KUALA LUMPUR: Former Port Klang Authority (PKA) general manager Datin Paduka OC Phang said that former Prime Minister Tun Abdullah Ahmad Badawi and former transport minister Tan Sri Chan Kong Choy approved the entire Port Klang Free Zone (PKFZ) project to be developed in one single phase in March 2004.

In her testimony to the Public Accouts Committee (PAC), Phang said that the directive to implement the project in a single phase came in writing from the former PM and transport minister who were in turn advised by Jebel Ali Free Zone International (Jafzi).

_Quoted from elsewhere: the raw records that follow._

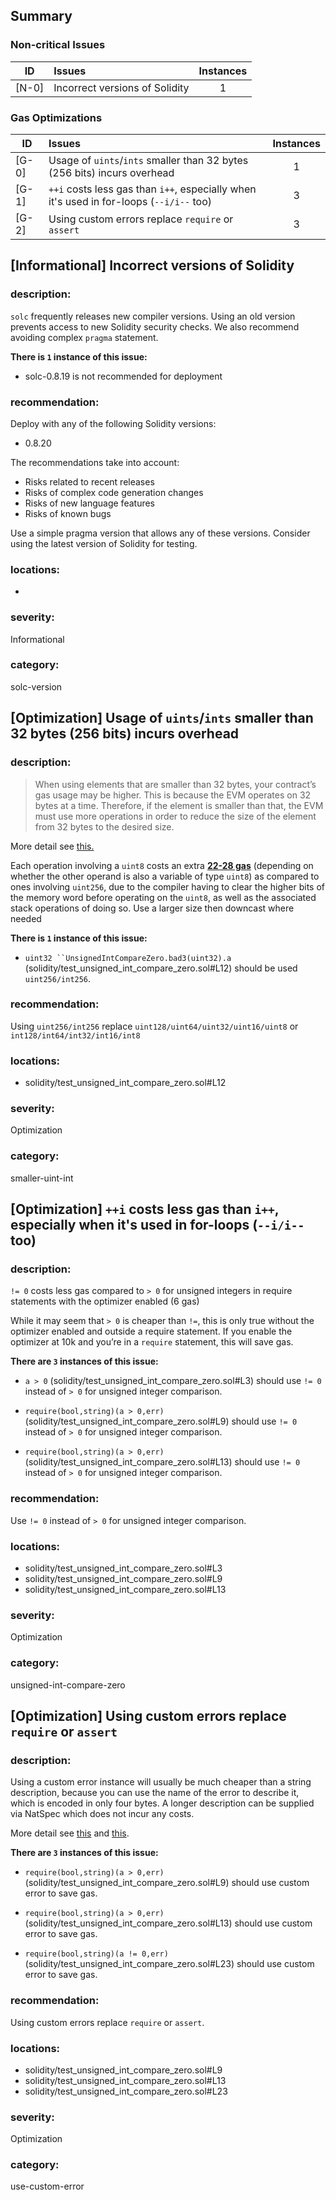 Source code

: ## Summary 

### Non-critical Issues

|ID|Issues|Instances|
|---|:---|:---:|
| [N-0] | Incorrect versions of Solidity | 1 |


### Gas Optimizations

|ID|Issues|Instances|
|---|:---|:---:|
| [G-0] | Usage of `uints`/`ints` smaller than 32 bytes (256 bits) incurs overhead | 1 |
| [G-1] | `++i` costs less gas than `i++`, especially when it's used in for-loops (`--i/i--` too) | 3 |
| [G-2] | Using custom errors replace `require` or `assert` | 3 |



## [Informational] Incorrect versions of Solidity

### description:

`solc` frequently releases new compiler versions. Using an old version prevents access to new Solidity security checks.
We also recommend avoiding complex `pragma` statement.

**There is `1` instance of this issue:**

- solc-0.8.19 is not recommended for deployment


### recommendation:

Deploy with any of the following Solidity versions:
- 0.8.20

The recommendations take into account:
- Risks related to recent releases
- Risks of complex code generation changes
- Risks of new language features
- Risks of known bugs

Use a simple pragma version that allows any of these versions.
Consider using the latest version of Solidity for testing.

### locations:
- 

### severity:
Informational

### category:
solc-version

## [Optimization] Usage of `uints`/`ints` smaller than 32 bytes (256 bits) incurs overhead

### description:

> When using elements that are smaller than 32 bytes, your contract’s gas usage may be higher. This is because the EVM operates on 32 bytes at a time. Therefore, if the element is smaller than that, the EVM must use more operations in order to reduce the size of the element from 32 bytes to the desired size.

More detail see [this.](https://docs.soliditylang.org/en/latest/internals/layout_in_storage.html)

Each operation involving a `uint8` costs an extra [**22-28 gas**](https://gist.github.com/0xxfu/3672fec07eb3031cd5da14ac015e04a1) (depending on whether the other operand is also a variable of type `uint8`) as compared to ones involving `uint256`, due to the compiler having to clear the higher bits of the memory word before operating on the `uint8`, as well as the associated stack operations of doing so. Use a larger size then downcast where needed


**There is `1` instance of this issue:**

- `uint32 ``UnsignedIntCompareZero.bad3(uint32).a` (solidity/test_unsigned_int_compare_zero.sol#L12) should be used `uint256/int256`.


### recommendation:

Using `uint256/int256` replace `uint128/uint64/uint32/uint16/uint8` or `int128/int64/int32/int16/int8`


### locations:
- solidity/test_unsigned_int_compare_zero.sol#L12

### severity:
Optimization

### category:
smaller-uint-int

## [Optimization] `++i` costs less gas than `i++`, especially when it's used in for-loops (`--i/i--` too)

### description:

`!= 0` costs less gas compared to `> 0` for unsigned integers in require statements 
with the optimizer enabled (6 gas)

While it may seem that `> 0` is cheaper than `!=`, this is only true without the 
optimizer enabled and outside a require statement. 
If you enable the optimizer at 10k and you’re in a `require` statement, 
this will save gas.



**There are `3` instances of this issue:**

- `a > 0` (solidity/test_unsigned_int_compare_zero.sol#L3) should use `!= 0` instead of `> 0` for unsigned integer comparison.

- `require(bool,string)(a > 0,err)` (solidity/test_unsigned_int_compare_zero.sol#L9) should use `!= 0` instead of `> 0` for unsigned integer comparison.

- `require(bool,string)(a > 0,err)` (solidity/test_unsigned_int_compare_zero.sol#L13) should use `!= 0` instead of `> 0` for unsigned integer comparison.


### recommendation:

Use `!= 0` instead of `> 0` for unsigned integer comparison.


### locations:
- solidity/test_unsigned_int_compare_zero.sol#L3
- solidity/test_unsigned_int_compare_zero.sol#L9
- solidity/test_unsigned_int_compare_zero.sol#L13

### severity:
Optimization

### category:
unsigned-int-compare-zero

## [Optimization] Using custom errors replace `require` or `assert`

### description:

Using a custom error instance will usually be much cheaper than a string description, because you can use the name of the error to describe it, which is encoded in only four bytes. A longer description can be supplied via NatSpec which does not incur any costs.

More detail see [this](https://gist.github.com/0xxfu/712f7965446526f8c5bc53a91d97a215) and [this](https://docs.soliditylang.org/en/latest/control-structures.html#revert).


**There are `3` instances of this issue:**

- `require(bool,string)(a > 0,err)` (solidity/test_unsigned_int_compare_zero.sol#L9) should use custom error to save gas.

- `require(bool,string)(a > 0,err)` (solidity/test_unsigned_int_compare_zero.sol#L13) should use custom error to save gas.

- `require(bool,string)(a != 0,err)` (solidity/test_unsigned_int_compare_zero.sol#L23) should use custom error to save gas.


### recommendation:

Using custom errors replace `require` or `assert`.


### locations:
- solidity/test_unsigned_int_compare_zero.sol#L9
- solidity/test_unsigned_int_compare_zero.sol#L13
- solidity/test_unsigned_int_compare_zero.sol#L23

### severity:
Optimization

### category:
use-custom-error
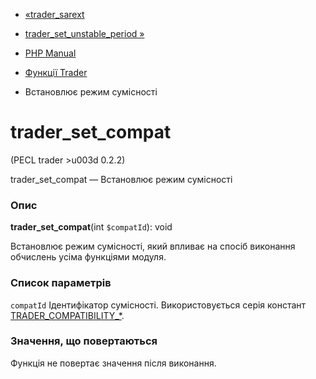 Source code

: - [«trader_sarext](function.trader-sarext.md)
- [trader_set_unstable_period
»](function.trader-set-unstable-period.md)

- [PHP Manual](index.md)
- [Функції Trader](ref.trader.md)
- Встановлює режим сумісності

# trader_set_compat

(PECL trader \>u003d 0.2.2)

trader_set_compat — Встановлює режим сумісності

### Опис

**trader_set_compat**(int `$compatId`): void

Встановлює режим сумісності, який впливає на спосіб виконання
обчислень усіма функціями модуля.

### Список параметрів

`compatId`
Ідентифікатор сумісності. Використовується серія констант
[TRADER_COMPATIBILITY\_\*](trader.constants.md).

### Значення, що повертаються

Функція не повертає значення після виконання.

She said all the ministries at the federal level knew all along that the Cabinet had given the approval for the 1,000 acres to be acquired on a willing buyer-willing seller basis from Kuala Dimensi Sdn Bhd (KDSB) and there were financial implications.

“The government knew all the way about it. MoT is aware, MoF [Ministry of Finance] is aware, central agency… I’m quite annoyed …. But this land acquisition levelled at me, I think I have the right to be annoyed,” she had testified.

The Treasury had directed that the land be compulsorily acquired as it would be cheaper. But PKA acquired the land from KDSB at RM25 per sq ft, which drew criticism as, had it been acquired via the Land Acquisition Act, the price would have been less than half.

According to Phang, the acquisition of the land on a willing buyer-willing seller basis was done following a letter to PKA from the then transport minister Tun Dr Ling Liong Sik. Tun Dr Mahathir Mohamad was the prime minister at the time.

She said that the plan initially was to develop the land in two stages, with the first phase involving 500 acres. PKA’s role was to jump-start the project by developing the first 500 acres and the rest was to be done later.

On March 3, 2004, the PM and transport minister then (Abdullah and Chan) directed PKA to develop the entire 1,000 acres in a single phase on the advice of Jafzi, she testified.

“Jafzi, represented by Chuck Heath, had briefed the minister on 10 good reasons why it should be developed in a single phase. This is very clear in my mind because suddenly we have to do amendment, we have to set up legal document and development agreement. Therefore the scope widened… there is financial implication.”

Phang said that she had reminded Chan at every opportunity during post-Cabinet meetings that PKA was only supposed to jump-start the project but she was merely told to implement it.

“I don’t want to be caught for something that I do not know but they say ‘you just implement’. The word is implement, Fine,  I do as ‘Menurut Perintah’ ”.

To a question on whether there were doubts or reservations on the part of PKA on the cash flow implications of the project being implemented in a single phase as recommended by Jafzi, Phang said that she had alerted the minister after post-Cabinet meetings and MoT  officers many times.

“But every time the assurance will always be ‘we will take it’,”  Phang testified. She also said that the PKA had written to the MoT that the project be put into the 9th Malaysia Plan to ease its funding requirement.

She also spoke of a plan by Dr Ling (Liong Sik) to establish a National Port Authority which would be able to tap on billions to help finance the PKFZ project. But the plan did not take off as it was not agreed upon by other port operators.

On the appointment of quantity surveyor Perunding BE Sdn Bhd, Phang said that PKA recommended the firm to be part of the consortium of quantity surveyors because it was a bumiputera company and had the experience. She said that both Perunding BE and legal firm Rashid Asari & Co had approached the PKA to be appointed to the job. Both these firms had also done work for KDSB, which raised the issue of conflicts of interest.


This article appeared in
The Edge Financial Daily, Nov 5, 2009.